►
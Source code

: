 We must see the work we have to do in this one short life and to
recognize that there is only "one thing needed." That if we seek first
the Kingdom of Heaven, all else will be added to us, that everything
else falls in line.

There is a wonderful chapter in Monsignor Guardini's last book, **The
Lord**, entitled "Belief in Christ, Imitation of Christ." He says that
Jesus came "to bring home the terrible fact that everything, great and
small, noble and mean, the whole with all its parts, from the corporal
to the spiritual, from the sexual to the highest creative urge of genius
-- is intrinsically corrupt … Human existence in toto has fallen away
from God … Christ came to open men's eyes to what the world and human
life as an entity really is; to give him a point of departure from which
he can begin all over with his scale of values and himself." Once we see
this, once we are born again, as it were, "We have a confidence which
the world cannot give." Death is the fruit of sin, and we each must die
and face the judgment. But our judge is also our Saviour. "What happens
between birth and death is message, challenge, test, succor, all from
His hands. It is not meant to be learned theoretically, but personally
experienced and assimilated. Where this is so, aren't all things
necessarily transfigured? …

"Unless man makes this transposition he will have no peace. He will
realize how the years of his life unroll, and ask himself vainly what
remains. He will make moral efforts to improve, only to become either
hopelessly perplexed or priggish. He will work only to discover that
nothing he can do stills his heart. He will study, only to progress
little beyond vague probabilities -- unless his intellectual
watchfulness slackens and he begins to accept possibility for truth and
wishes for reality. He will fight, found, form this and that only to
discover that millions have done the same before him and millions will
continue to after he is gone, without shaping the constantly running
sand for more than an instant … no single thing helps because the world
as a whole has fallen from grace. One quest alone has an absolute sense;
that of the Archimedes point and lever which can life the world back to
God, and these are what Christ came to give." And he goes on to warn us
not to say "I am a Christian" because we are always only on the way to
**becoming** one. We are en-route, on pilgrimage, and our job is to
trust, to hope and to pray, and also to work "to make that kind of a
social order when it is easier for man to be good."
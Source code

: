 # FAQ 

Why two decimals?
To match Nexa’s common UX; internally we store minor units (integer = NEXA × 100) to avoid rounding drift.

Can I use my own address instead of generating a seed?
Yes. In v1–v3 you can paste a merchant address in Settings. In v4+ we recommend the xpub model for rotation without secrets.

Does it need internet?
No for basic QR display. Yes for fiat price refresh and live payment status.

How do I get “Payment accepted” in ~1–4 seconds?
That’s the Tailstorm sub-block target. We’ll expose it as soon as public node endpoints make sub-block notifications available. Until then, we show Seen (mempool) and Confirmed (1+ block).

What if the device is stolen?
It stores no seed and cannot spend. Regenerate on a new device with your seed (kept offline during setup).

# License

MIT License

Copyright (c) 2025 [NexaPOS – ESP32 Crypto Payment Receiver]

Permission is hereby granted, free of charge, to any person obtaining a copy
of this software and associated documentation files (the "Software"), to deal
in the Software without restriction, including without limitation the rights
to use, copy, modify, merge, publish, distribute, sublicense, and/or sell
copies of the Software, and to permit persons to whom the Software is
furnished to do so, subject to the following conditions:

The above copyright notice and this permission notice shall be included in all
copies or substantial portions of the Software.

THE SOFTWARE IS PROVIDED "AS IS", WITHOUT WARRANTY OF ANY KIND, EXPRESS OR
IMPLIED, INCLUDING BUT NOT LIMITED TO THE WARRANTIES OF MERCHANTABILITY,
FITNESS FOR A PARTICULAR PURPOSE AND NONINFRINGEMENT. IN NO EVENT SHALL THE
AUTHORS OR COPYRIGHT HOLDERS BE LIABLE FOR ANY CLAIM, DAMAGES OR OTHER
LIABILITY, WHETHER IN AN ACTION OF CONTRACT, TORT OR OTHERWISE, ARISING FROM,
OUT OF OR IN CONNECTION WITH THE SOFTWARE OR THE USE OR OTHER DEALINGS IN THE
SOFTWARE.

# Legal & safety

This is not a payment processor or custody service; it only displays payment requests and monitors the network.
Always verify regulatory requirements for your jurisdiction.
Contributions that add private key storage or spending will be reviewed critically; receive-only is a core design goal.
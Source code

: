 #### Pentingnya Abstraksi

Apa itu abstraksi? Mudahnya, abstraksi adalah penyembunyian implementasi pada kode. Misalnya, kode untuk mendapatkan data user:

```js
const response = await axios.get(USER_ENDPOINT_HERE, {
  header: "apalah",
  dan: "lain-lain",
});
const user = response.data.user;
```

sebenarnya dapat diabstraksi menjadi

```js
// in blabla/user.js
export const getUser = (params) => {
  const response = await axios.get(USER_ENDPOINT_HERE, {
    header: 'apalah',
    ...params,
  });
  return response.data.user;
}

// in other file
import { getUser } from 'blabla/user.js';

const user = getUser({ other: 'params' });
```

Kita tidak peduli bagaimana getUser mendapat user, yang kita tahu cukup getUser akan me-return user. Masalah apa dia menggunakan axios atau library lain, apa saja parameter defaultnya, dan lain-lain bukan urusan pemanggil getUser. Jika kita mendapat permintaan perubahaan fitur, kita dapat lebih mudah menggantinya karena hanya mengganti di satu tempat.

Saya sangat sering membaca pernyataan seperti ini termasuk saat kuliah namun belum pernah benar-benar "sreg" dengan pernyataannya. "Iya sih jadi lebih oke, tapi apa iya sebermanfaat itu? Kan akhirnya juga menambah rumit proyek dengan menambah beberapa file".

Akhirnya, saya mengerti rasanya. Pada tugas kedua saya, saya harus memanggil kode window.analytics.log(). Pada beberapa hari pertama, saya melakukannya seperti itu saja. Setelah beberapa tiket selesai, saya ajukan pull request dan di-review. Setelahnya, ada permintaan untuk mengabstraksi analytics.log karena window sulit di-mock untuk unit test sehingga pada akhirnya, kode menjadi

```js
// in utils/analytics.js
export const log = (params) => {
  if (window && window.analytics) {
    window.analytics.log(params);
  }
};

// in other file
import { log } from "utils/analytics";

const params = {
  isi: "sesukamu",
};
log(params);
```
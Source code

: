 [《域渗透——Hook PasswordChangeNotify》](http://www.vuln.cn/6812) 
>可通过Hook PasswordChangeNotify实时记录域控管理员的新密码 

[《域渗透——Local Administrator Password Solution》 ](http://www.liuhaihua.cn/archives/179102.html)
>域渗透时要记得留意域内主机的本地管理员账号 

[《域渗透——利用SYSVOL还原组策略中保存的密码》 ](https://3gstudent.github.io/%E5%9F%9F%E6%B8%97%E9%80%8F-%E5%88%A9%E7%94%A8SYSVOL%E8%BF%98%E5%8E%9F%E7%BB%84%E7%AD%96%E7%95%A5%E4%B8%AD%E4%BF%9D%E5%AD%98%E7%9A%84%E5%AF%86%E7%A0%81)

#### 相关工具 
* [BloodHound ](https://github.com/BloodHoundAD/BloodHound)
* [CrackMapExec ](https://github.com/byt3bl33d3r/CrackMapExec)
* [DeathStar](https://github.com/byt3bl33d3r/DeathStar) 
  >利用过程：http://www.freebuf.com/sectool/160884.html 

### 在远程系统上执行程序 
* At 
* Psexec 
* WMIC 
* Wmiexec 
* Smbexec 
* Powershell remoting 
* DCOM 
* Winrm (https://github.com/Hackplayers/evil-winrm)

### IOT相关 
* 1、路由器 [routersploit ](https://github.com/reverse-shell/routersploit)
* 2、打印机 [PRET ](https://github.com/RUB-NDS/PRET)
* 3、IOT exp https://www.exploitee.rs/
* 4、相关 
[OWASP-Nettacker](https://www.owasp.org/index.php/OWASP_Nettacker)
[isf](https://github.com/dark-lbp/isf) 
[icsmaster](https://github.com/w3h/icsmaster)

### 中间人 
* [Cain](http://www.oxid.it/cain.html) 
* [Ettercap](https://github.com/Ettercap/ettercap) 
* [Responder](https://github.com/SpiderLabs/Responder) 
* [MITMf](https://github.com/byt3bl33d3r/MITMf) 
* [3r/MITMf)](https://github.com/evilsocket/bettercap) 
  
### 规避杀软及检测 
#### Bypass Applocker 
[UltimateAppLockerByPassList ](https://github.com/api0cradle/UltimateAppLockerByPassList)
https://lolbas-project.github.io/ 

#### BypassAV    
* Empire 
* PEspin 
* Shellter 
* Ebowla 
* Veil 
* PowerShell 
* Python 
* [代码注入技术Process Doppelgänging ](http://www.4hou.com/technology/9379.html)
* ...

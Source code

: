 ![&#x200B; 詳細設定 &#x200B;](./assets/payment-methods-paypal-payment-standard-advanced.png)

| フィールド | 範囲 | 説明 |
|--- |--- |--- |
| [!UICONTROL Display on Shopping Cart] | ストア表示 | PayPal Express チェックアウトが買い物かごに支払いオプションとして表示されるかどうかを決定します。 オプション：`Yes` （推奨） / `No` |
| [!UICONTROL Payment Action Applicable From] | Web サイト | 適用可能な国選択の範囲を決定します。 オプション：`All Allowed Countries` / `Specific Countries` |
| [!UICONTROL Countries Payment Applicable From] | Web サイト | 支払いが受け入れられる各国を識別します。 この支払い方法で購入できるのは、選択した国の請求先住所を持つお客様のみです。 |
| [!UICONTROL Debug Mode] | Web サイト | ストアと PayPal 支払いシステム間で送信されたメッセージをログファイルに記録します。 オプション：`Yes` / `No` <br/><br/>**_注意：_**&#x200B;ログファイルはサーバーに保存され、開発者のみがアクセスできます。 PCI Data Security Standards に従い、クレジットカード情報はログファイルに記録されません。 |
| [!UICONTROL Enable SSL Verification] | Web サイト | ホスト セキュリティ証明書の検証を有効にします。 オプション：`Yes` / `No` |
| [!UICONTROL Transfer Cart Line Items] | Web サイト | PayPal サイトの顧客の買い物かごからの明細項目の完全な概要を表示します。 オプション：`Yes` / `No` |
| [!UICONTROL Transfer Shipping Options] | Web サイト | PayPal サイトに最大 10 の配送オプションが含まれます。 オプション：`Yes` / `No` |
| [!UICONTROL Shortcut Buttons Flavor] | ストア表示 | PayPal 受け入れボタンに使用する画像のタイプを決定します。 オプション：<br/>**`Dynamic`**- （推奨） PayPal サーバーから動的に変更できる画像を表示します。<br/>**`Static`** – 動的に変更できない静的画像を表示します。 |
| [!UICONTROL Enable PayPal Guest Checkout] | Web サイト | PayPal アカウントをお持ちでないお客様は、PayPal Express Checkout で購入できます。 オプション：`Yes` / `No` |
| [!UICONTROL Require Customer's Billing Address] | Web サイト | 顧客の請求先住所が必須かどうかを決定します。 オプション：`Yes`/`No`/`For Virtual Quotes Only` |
◄
• **Work order**: The lines you need are those with the word "html"; list them from the entries.

• **Task output**:
[《域渗透——Local Administrator Password Solution》 ](http://www.liuhaihua.cn/archives/179102.html)
  >利用过程：http://www.freebuf.com/sectool/160884.html 
* [Cain](http://www.oxid.it/cain.html) 
* [代码注入技术Process Doppelgänging ](http://www.4hou.com/technology/9379.html)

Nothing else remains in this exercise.